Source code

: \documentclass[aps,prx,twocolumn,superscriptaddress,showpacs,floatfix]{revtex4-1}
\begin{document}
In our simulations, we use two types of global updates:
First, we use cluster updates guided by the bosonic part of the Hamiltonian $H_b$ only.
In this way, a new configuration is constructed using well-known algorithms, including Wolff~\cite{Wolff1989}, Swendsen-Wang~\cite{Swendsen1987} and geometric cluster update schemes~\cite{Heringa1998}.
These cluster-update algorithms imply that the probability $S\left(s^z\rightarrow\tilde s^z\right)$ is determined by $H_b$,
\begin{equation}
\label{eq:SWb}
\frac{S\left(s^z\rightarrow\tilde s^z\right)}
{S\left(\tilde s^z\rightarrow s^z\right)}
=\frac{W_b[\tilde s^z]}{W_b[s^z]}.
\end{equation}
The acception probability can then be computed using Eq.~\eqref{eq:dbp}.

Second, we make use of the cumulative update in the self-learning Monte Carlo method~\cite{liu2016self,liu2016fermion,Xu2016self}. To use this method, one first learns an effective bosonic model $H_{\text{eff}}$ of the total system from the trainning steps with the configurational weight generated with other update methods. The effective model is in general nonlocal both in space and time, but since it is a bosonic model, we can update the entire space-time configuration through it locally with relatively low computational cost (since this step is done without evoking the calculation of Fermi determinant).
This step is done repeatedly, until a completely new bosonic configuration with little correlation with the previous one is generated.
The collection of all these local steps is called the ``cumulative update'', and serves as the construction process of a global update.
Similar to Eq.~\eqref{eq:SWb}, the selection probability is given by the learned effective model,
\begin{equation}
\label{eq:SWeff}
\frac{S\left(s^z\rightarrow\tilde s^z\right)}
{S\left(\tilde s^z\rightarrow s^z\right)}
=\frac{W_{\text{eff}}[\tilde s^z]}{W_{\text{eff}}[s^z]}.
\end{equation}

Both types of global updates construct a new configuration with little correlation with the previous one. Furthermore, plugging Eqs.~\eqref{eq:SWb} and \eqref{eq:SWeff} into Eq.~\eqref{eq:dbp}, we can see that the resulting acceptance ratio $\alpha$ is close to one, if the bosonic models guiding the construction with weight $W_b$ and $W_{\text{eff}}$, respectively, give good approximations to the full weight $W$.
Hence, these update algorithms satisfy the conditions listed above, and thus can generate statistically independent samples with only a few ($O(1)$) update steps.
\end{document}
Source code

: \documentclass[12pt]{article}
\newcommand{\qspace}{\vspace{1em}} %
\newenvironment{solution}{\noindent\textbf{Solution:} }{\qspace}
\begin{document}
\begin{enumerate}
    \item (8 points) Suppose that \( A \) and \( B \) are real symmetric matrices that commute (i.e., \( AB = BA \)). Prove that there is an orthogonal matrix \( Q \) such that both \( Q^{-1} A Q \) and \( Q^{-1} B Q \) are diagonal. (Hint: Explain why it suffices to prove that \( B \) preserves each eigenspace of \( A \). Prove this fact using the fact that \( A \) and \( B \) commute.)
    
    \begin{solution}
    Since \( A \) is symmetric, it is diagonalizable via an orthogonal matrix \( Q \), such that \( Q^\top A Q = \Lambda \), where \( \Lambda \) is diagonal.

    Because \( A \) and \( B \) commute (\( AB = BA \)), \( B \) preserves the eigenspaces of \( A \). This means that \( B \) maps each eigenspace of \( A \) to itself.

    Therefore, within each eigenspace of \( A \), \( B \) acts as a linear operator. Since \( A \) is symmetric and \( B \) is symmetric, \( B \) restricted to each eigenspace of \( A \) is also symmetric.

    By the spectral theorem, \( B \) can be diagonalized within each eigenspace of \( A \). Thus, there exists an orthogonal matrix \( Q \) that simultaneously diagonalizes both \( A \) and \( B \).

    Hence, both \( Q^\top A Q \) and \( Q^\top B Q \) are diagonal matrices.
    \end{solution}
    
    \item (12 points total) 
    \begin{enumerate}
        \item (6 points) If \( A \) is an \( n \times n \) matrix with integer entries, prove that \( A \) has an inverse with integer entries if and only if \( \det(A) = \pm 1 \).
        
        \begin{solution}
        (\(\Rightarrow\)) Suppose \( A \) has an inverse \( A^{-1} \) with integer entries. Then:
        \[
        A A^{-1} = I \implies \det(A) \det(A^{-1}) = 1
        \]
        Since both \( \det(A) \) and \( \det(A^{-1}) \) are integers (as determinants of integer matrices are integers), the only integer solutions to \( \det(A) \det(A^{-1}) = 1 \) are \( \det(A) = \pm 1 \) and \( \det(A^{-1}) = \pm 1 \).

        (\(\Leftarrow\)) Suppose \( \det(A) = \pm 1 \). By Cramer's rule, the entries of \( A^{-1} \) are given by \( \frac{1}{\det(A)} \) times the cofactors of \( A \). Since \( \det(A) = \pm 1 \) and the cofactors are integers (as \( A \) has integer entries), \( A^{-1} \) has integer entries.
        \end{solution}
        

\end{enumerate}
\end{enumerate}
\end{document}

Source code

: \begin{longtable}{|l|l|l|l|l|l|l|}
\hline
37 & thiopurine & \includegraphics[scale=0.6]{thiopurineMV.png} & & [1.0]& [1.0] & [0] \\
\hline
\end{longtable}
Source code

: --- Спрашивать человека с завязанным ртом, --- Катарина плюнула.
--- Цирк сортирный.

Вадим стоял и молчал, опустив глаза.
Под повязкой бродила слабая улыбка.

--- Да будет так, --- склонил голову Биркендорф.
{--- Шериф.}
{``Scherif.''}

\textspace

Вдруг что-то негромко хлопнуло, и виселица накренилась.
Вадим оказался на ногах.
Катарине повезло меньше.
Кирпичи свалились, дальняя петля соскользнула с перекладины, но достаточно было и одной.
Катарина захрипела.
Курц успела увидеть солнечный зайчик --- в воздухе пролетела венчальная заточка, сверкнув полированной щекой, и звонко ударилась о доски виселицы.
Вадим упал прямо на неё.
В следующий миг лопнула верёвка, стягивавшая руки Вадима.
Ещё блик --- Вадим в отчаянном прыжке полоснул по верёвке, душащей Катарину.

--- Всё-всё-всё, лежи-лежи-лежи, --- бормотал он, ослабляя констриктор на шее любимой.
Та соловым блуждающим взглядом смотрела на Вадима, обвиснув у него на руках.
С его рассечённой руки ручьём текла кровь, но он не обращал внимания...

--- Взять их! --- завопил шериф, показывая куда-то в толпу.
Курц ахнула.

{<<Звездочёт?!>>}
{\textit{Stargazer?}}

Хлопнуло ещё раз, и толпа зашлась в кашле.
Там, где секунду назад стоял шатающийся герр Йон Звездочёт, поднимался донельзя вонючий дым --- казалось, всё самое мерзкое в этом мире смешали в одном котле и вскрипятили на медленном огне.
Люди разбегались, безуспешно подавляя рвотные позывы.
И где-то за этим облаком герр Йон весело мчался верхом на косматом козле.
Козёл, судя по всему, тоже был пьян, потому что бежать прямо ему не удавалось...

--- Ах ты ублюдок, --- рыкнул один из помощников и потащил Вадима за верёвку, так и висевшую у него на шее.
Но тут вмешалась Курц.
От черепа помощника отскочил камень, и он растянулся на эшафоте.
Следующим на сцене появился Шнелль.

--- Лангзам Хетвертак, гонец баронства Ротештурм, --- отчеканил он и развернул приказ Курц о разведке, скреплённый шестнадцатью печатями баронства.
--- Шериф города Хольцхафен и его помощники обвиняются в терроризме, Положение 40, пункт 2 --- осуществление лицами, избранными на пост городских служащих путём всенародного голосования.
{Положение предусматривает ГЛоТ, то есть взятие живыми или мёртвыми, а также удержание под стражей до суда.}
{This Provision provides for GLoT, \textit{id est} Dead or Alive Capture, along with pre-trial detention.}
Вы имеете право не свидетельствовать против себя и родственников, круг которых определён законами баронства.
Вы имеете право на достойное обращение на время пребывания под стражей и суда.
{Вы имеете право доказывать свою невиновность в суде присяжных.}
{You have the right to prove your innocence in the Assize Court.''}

* * * * * * *

From the entries, report each line that includes the word "inverse".

Answer box
        \item (6 points) If \( A \) is an \( n \times n \) matrix with integer entries, prove that \( A \) has an inverse with integer entries if and only if \( \det(A) = \pm 1 \).
        (\(\Rightarrow\)) Suppose \( A \) has an inverse \( A^{-1} \) with integer entries. Then:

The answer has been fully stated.